The menace actor often known as EncryptHub exploited a recently-patched safety vulnerability in Microsoft Home windows as a zero-day to ship a variety of malware households, together with backdoors and data stealers similar to Rhadamanthys and StealC.
“On this assault, the menace actor manipulates .msc recordsdata and the Multilingual Person Interface Path (MUIPath) to obtain and execute malicious payload, keep persistence and steal delicate knowledge from contaminated methods,” Pattern Micro researcher Aliakbar Zahravi said in an evaluation.
The vulnerability in query is CVE-2025-26633 (CVSS rating: 7.0), described by Microsoft as an improper neutralization vulnerability in Microsoft Administration Console (MMC) that would enable an attacker to bypass a safety characteristic regionally. It was fixed by the corporate earlier this month as a part of its Patch Tuesday replace.
Pattern Micro has given the exploit the moniker MSC EvilTwin, monitoring the suspected Russian exercise cluster below the title Water Gamayun. The menace actor, not too long ago the subject of analyses by PRODAFT and Outpost24, can also be referred to as LARVA-208.
CVE-2025-26633, at its core, leverages the Microsoft Administration Console framework (MMC) to execute a malicious Microsoft Console (.msc) file by way of a PowerShell loader known as MSC EvilTwin loader.
Particularly, it entails the loader creating two .msc recordsdata with the identical title: One clear file and its rogue counterpart that’s dropped in the identical location however inside a listing named “en-US.” The thought is that when the previous is run, MMC inadvertently picks the malicious file as an alternative and executes it. That is achieved by exploiting MMC’s Multilingual Person Interface Path (MUIPath) characteristic.
“By abusing the best way that mmc.exe makes use of MUIPath, the attacker can equip MUIPath en-US with a malicious .msc file, which trigger the mmc.exe load this malicious file as an alternative of the unique file and executed with out the sufferer’s information,” Zahravi defined.
EncryptHub has additionally been noticed adopting two different strategies to run malicious payload on an contaminated system utilizing .msc recordsdata –
- Utilizing the ExecuteShellCommand methodology of MMC to obtain and execute a next-stage payload on the sufferer’s machine, an strategy previously documented by Dutch cybersecurity firm Outflank in August 2024
- Utilizing mock trusted directories similar to “C:Home windows System32” (observe the area after Home windows) to bypass Person Account Management (UAC) and drop a malicious .msc file referred to as “WmiMgmt.msc”
Pattern Micro stated the assault chains possible start with victims downloading digitally-signed Microsoft installer (MSI) recordsdata impersonating legit Chinese language software program like DingTalk or QQTalk, which is then used to fetch and execute the loader from a distant server.
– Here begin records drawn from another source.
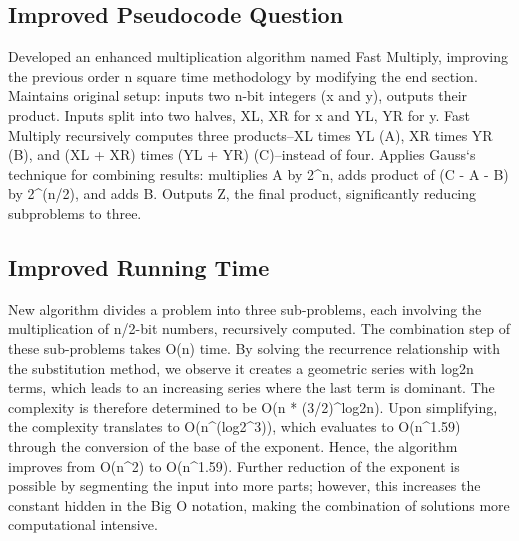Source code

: \subsection*{Improved  Pseudocode Question}
Developed an enhanced multiplication algorithm named Fast Multiply, improving the previous order n square time methodology by modifying the end section.
Maintains original setup: inputs two n-bit integers (x and y), outputs their product.
Inputs split into two halves, XL, XR for x and YL, YR for y.
Fast Multiply recursively computes three products--XL times YL (A), XR times YR (B), and (XL + XR) times (YL + YR) (C)--instead of four.
Applies Gauss`s technique for combining results: multiplies A by 2\textasciicircum{}n, adds product of (C - A - B) by 2\textasciicircum{}(n/2), and adds B\@.
Outputs Z, the final product, significantly reducing subproblems to three.

\subsection*{Improved  Running Time}
New algorithm divides a problem into three sub-problems, each involving the multiplication of n/2-bit numbers, recursively computed.
The combination step of these sub-problems takes O(n) time.
By solving the recurrence relationship with the substitution method, we observe it creates a geometric series with log2n terms, which leads to an increasing series where the last term is dominant.
The complexity is therefore determined to be O(n * (3/2)\textasciicircum{}log2n).
Upon simplifying, the complexity translates to O(n\textasciicircum{}(log2\textasciicircum{}3)), which evaluates to O(n\textasciicircum{}1.59) through the conversion of the base of the exponent.
Hence, the algorithm improves from O(n\textasciicircum{}2) to O(n\textasciicircum{}1.59).
Further reduction of the exponent is possible by segmenting the input into more parts; however, this increases the constant hidden in the Big O notation, making the combination of solutions more computational intensive.

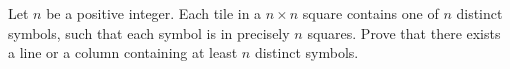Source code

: Let $n$ be a positive integer. Each tile in a $n\times n$ square contains
one of $n$ distinct symbols, such that each symbol is in precisely $n$ squares.
Prove that there exists a line or a column containing at least $n$ distinct symbols.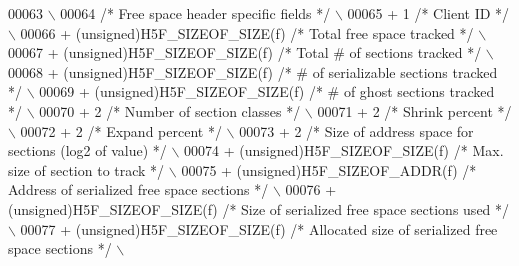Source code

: \begin{DoxyCode}
00063 \textcolor{preprocessor}{                                                                              \(\backslash\)}
00064 \textcolor{preprocessor}{    }\textcolor{comment}{/* Free space header specific fields */}\textcolor{preprocessor}{                                   \(\backslash\)}
00065 \textcolor{preprocessor}{    + 1 }\textcolor{comment}{/* Client ID */}\textcolor{preprocessor}{                                                       \(\backslash\)}
00066 \textcolor{preprocessor}{    + (unsigned)H5F\_SIZEOF\_SIZE(f) }\textcolor{comment}{/* Total free space tracked */}\textcolor{preprocessor}{                       \(\backslash\)}
00067 \textcolor{preprocessor}{    + (unsigned)H5F\_SIZEOF\_SIZE(f) }\textcolor{comment}{/* Total # of sections tracked */}\textcolor{preprocessor}{                    \(\backslash\)}
00068 \textcolor{preprocessor}{    + (unsigned)H5F\_SIZEOF\_SIZE(f) }\textcolor{comment}{/* # of serializable sections tracked */}\textcolor{preprocessor}{             \(\backslash\)}
00069 \textcolor{preprocessor}{    + (unsigned)H5F\_SIZEOF\_SIZE(f) }\textcolor{comment}{/* # of ghost sections tracked */}\textcolor{preprocessor}{                    \(\backslash\)}
00070 \textcolor{preprocessor}{    + 2 }\textcolor{comment}{/* Number of section classes */}\textcolor{preprocessor}{                                       \(\backslash\)}
00071 \textcolor{preprocessor}{    + 2 }\textcolor{comment}{/* Shrink percent */}\textcolor{preprocessor}{                                                  \(\backslash\)}
00072 \textcolor{preprocessor}{    + 2 }\textcolor{comment}{/* Expand percent */}\textcolor{preprocessor}{                                                  \(\backslash\)}
00073 \textcolor{preprocessor}{    + 2 }\textcolor{comment}{/* Size of address space for sections (log2 of value) */}\textcolor{preprocessor}{              \(\backslash\)}
00074 \textcolor{preprocessor}{    + (unsigned)H5F\_SIZEOF\_SIZE(f) }\textcolor{comment}{/* Max. size of section to track */}\textcolor{preprocessor}{                  \(\backslash\)}
00075 \textcolor{preprocessor}{    + (unsigned)H5F\_SIZEOF\_ADDR(f) }\textcolor{comment}{/* Address of serialized free space sections */}\textcolor{preprocessor}{      \(\backslash\)}
00076 \textcolor{preprocessor}{    + (unsigned)H5F\_SIZEOF\_SIZE(f) }\textcolor{comment}{/* Size of serialized free space sections used */}\textcolor{preprocessor}{    \(\backslash\)}
00077 \textcolor{preprocessor}{    + (unsigned)H5F\_SIZEOF\_SIZE(f) }\textcolor{comment}{/* Allocated size of serialized free space sections */}\textcolor{preprocessor}{ \(\backslash\)}

\end{DoxyCode}
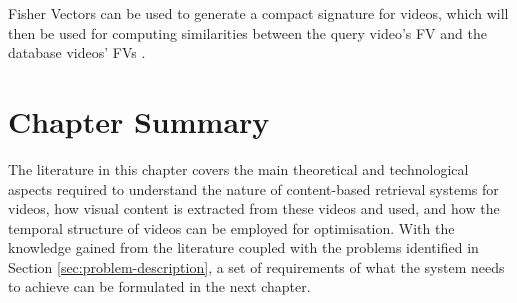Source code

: Fisher Vectors can be used to generate a compact signature for videos, which will then be used for computing similarities between the query video's FV and the database videos' FVs \cite{araujo2017i2v}.\\


\section{Chapter Summary}

The literature in this chapter covers the main theoretical and technological aspects required to understand the nature of content-based retrieval systems for videos, how visual content is extracted from these videos and used, and how the temporal structure of videos can be employed for optimisation. With the knowledge gained from the literature coupled with the problems identified in Section \ref{sec:problem-description}, a set of requirements of what the system needs to achieve can be formulated in the next chapter.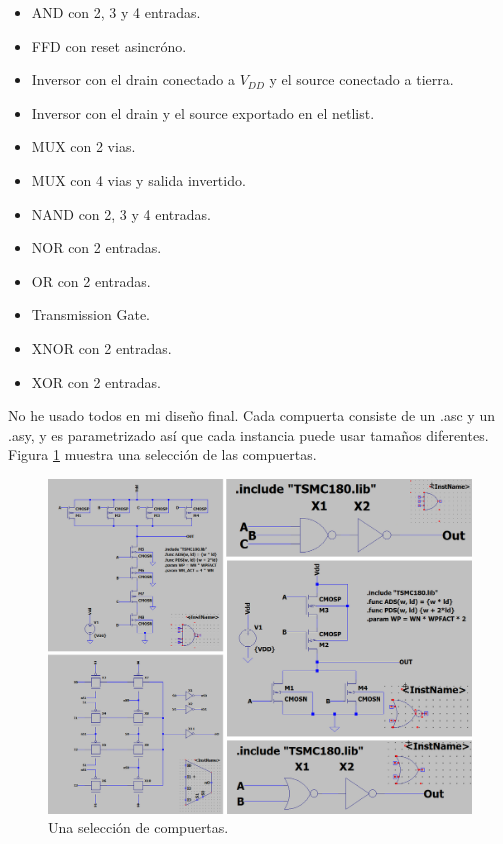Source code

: \documentclass[a4paper]{article}
\begin{document}
\begin{itemize}[noitemsep]
    \item AND con 2, 3 y 4 entradas.
    \item FFD con reset asincróno.
    \item Inversor con el drain conectado a $V_{DD}$ y el source conectado a tierra.
    \item Inversor con el drain y el source exportado en el netlist.
    \item MUX con 2 vias.
    \item MUX con 4 vias y salida invertido.
    \item NAND con 2, 3 y 4 entradas.
    \item NOR con 2 entradas.
    \item OR con 2 entradas.
    \item Transmission Gate.
    \item XNOR con 2 entradas.
    \item XOR con 2 entradas.
\end{itemize}

No he usado todos en mi diseño final. Cada compuerta consiste de un .asc y un .asy, y es parametrizado así que cada instancia puede usar tamaños diferentes. Figura \ref{fig:compuertas_sch} muestra una selección de las compuertas.

\begin{figure}[!htb]
\centering
\includegraphics[scale=0.4]{./img/compuertas_sch}
\caption{Una selección de compuertas.}
\label{fig:compuertas_sch}
\end{figure}
\end{document}
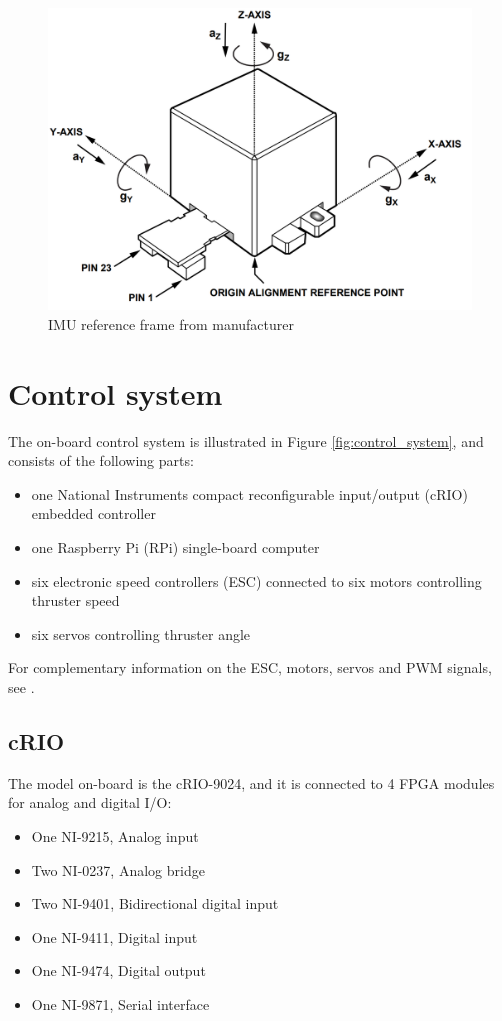 \begin{figure}[htb!]
	\centering
	\includegraphics[width=0.6\linewidth]{fig/IMU_reference_frame.png}
	\caption{IMU reference frame from manufacturer}
	\label{fig:IMU_reference_frame}
\end{figure}

\section{Control system}
The on-board control system is illustrated in Figure \ref{fig:control_system}, and consists of the following parts:
\begin{itemize}
	\item one National Instruments compact reconfigurable input/output (cRIO) embedded controller
	\item one Raspberry Pi (RPi) single-board computer
	\item six electronic speed controllers (ESC) connected to six motors controlling thruster speed
	\item six servos controlling thruster angle
\end{itemize}
For complementary information on the ESC, motors, servos and PWM signals, see \cite{bjorno2016thruster}.
\subsection{cRIO}
The model on-board is the cRIO-9024, and it is connected to 4 FPGA modules for analog and digital I/O:
\begin{itemize}
	\item One NI-9215, Analog input
	\item Two NI-0237, Analog bridge
	\item Two NI-9401, Bidirectional digital input
	\item One NI-9411, Digital input
	\item One NI-9474, Digital output
	\item One NI-9871, Serial interface
\end{itemize}
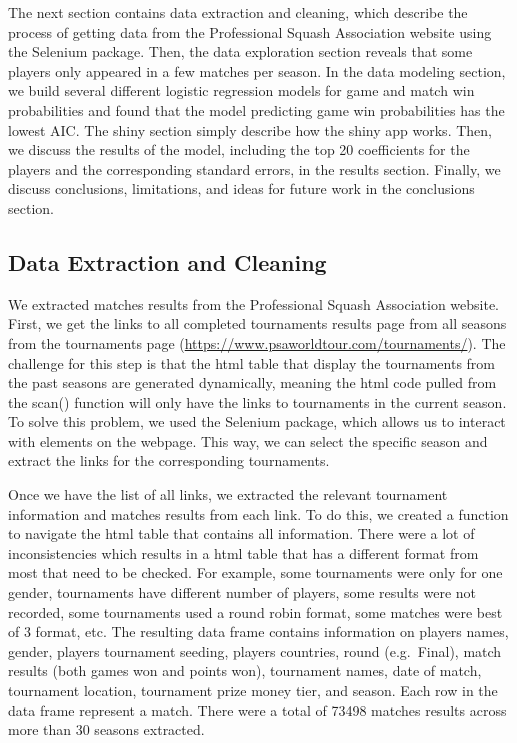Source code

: \documentclass[
]{article}
\begin{document}
The next section contains data extraction and cleaning, which describe
the process of getting data from the Professional Squash Association
website using the Selenium package. Then, the data exploration section
reveals that some players only appeared in a few matches per season. In
the data modeling section, we build several different logistic
regression models for game and match win probabilities and found that
the model predicting game win probabilities has the lowest AIC. The
shiny section simply describe how the shiny app works. Then, we discuss
the results of the model, including the top 20 coefficients for the
players and the corresponding standard errors, in the results section.
Finally, we discuss conclusions, limitations, and ideas for future work
in the conclusions section.

\hypertarget{data-extraction-and-cleaning}{%
\subsection{Data Extraction and
Cleaning}\label{data-extraction-and-cleaning}}

We extracted matches results from the Professional Squash Association
website. First, we get the links to all completed tournaments results
page from all seasons from the tournaments page
(\url{https://www.psaworldtour.com/tournaments/}). The challenge for
this step is that the html table that display the tournaments from the
past seasons are generated dynamically, meaning the html code pulled
from the scan() function will only have the links to tournaments in the
current season. To solve this problem, we used the Selenium package,
which allows us to interact with elements on the webpage. This way, we
can select the specific season and extract the links for the
corresponding tournaments.

Once we have the list of all links, we extracted the relevant tournament
information and matches results from each link. To do this, we created a
function to navigate the html table that contains all information. There
were a lot of inconsistencies which results in a html table that has a
different format from most that need to be checked. For example, some
tournaments were only for one gender, tournaments have different number
of players, some results were not recorded, some tournaments used a
round robin format, some matches were best of 3 format, etc. The
resulting data frame contains information on players names, gender,
players tournament seeding, players countries, round (e.g.~Final), match
results (both games won and points won), tournament names, date of
match, tournament location, tournament prize money tier, and season.
Each row in the data frame represent a match. There were a total of
73498 matches results across more than 30 seasons extracted.
\end{document}
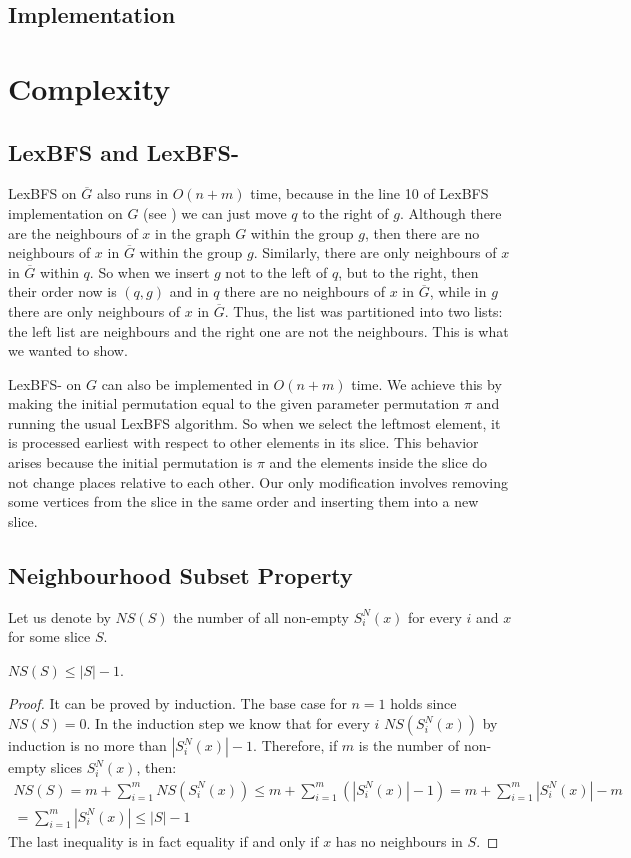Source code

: \subsection{Implementation}

\section{Complexity}
\subsection{LexBFS and LexBFS-}
LexBFS on $\overline{G}$ also runs in $O(n+m)$ time, because in the line 10 of LexBFS implementation on $G$ (see ) we can just move $q$ to the right of $g$. Although there are the neighbours of $x$ in the graph $G$ within the group $g$, then there are no neighbours of $x$ in $\overline{G}$ within the group $g$. Similarly, there are only neighbours of $x$ in $\overline{G}$ within $q$. So when we insert $g$ not to the left of $q$, but to the right, then their order now is $(q, g)$ and in $q$ there are no neighbours of $x$ in $\overline{G}$, while in $g$ there are only neighbours of $x$ in $\overline{G}$. Thus, the list was partitioned into two lists: the left list are neighbours and the right one are not the neighbours. This is what we wanted to show.

LexBFS- on $G$ can also be implemented in $O(n+m)$ time. We achieve this by making the initial permutation equal to the given parameter permutation $\pi$ and running the usual LexBFS algorithm. So when we select the leftmost element, it is processed earliest with respect to other elements in its slice. This behavior arises because the initial permutation is $\pi$ and the elements inside the slice do not change places relative to each other. Our only modification involves removing some vertices from the slice in the same order and inserting them into a new slice. 
\subsection{Neighbourhood Subset Property}
Let us denote by $NS(S)$ the number of all non-empty $S^N_i(x)$ for every $i$ and $x$ for some slice $S$.
\begin{theorem}
    $NS(S) \le |S| - 1$.
\end{theorem}
\begin{proof}
    It can be proved by induction. The base case for $n=1$ holds since $NS(S)=0$. In the induction step we know that
    for every $i$ $NS(S^N_i(x))$ by induction is no more than $|S^N_i(x)| - 1$. Therefore, if $m$ is the number of non-empty slices $S^N_i(x)$, then:
    \begin{align*}
        NS(S) = m + \sum_{i=1}^{m} NS(S^N_i(x)) \le m + \sum_{i=1}^{m} (|S^N_i(x)| - 1) =  m + \sum_{i=1}^{m} |S^N_i(x)| - m \\
        = \sum_{i=1}^{m} |S^N_i(x)| \le |S| - 1
    \end{align*}
    The last inequality is in fact equality if and only if $x$ has no neighbours in $S$.
\end{proof}

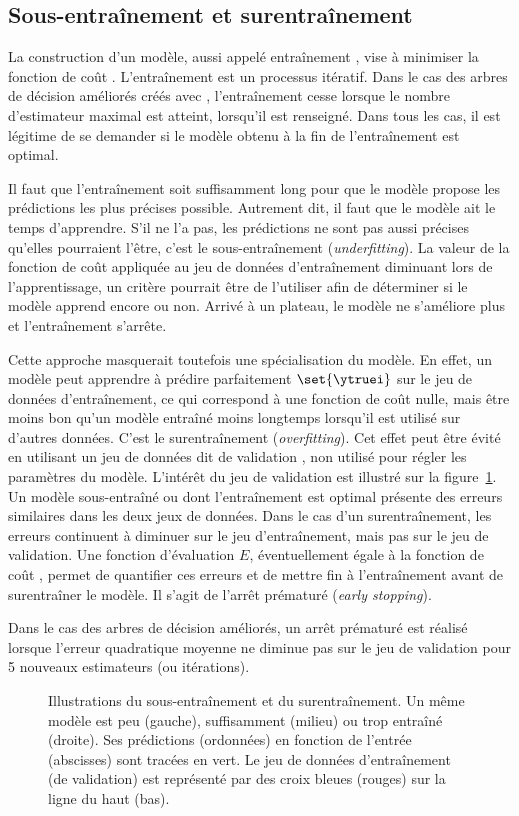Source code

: \subsection{Sous-entraînement et surentraînement}
La construction d'un modèle, aussi appelé \og entraînement \fg,
vise à minimiser la fonction de coût \Loss.
L'entraînement est un processus itératif.
Dans le cas des arbres de décision améliorés créés avec \XGBOOST,
l'entraînement cesse lorsque le nombre d'estimateur maximal est atteint, lorsqu'il est renseigné.
Dans tous les cas, il est légitime de se demander si le modèle obtenu à la fin de l'entraînement est optimal.
\par
Il faut que l'entraînement soit suffisamment long pour que le modèle propose les prédictions les plus précises possible.
Autrement dit, il faut que le modèle ait le temps d'apprendre.
S'il ne l'a pas, les prédictions ne sont pas aussi précises qu'elles pourraient l'être, c'est le sous-entraînement (\emph{underfitting}).
La valeur de la fonction de coût appliquée au jeu de données d'entraînement diminuant lors de l'apprentissage,
un critère pourrait être de l'utiliser afin de déterminer si le modèle apprend encore ou non.
Arrivé à un plateau, le modèle ne s'améliore plus et l'entraînement s'arrête.
\par
Cette approche masquerait toutefois une spécialisation du modèle.
En effet, un modèle peut apprendre à prédire parfaitement $\set{\ytruei}$ sur le jeu de données d'entraînement,
ce qui correspond à une fonction de coût nulle,
mais être moins bon qu'un modèle entraîné moins longtemps lorsqu'il est utilisé sur d'autres données.
C'est le surentraînement (\emph{overfitting}).
Cet effet peut être évité en utilisant un jeu de données dit de \og validation \fg,
non utilisé pour régler les paramètres du modèle.
L'intérêt du jeu de validation est illustré sur la figure~\ref{fig-underfitting_and_overfitting}.
Un modèle sous-entraîné ou dont l'entraînement est optimal présente des erreurs similaires dans les deux jeux de données.
Dans le cas d'un surentraînement, les erreurs continuent à diminuer sur le jeu d'entraînement, mais pas sur le jeu de validation.
Une fonction d'évaluation $E$, éventuellement égale à la fonction de coût \Loss, permet de quantifier ces erreurs et de mettre fin à l'entraînement avant de surentraîner le modèle.
Il s'agit de l'arrêt prématuré (\emph{early stopping}).
\par
Dans le cas des arbres de décision améliorés, un arrêt prématuré est réalisé lorsque l'erreur quadratique moyenne ne diminue pas sur le jeu de validation pour 5 nouveaux estimateurs (ou itérations).
\begin{figure}[h]
\centering

\caption[Illustrations du sous-entraînement et du surentraînement.]{Illustrations du sous-entraînement et du surentraînement.
Un même modèle est peu (gauche), suffisamment (milieu) ou trop entraîné (droite). Ses prédictions (ordonnées) en fonction de l'entrée (abscisses) sont tracées en vert.
Le jeu de données d'entraînement (de validation) est représenté par des croix bleues (rouges) sur la ligne du haut (bas).}
\label{fig-underfitting_and_overfitting}
\end{figure}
It is stated that the menace actor has been experimenting with these strategies since April 2024.
“This marketing campaign is below energetic growth; it employs a number of supply strategies and customized payloads designed to take care of persistence and steal delicate knowledge, then exfiltrate it to the attackers’ command-and-control (C&C) servers,” Zahravi stated.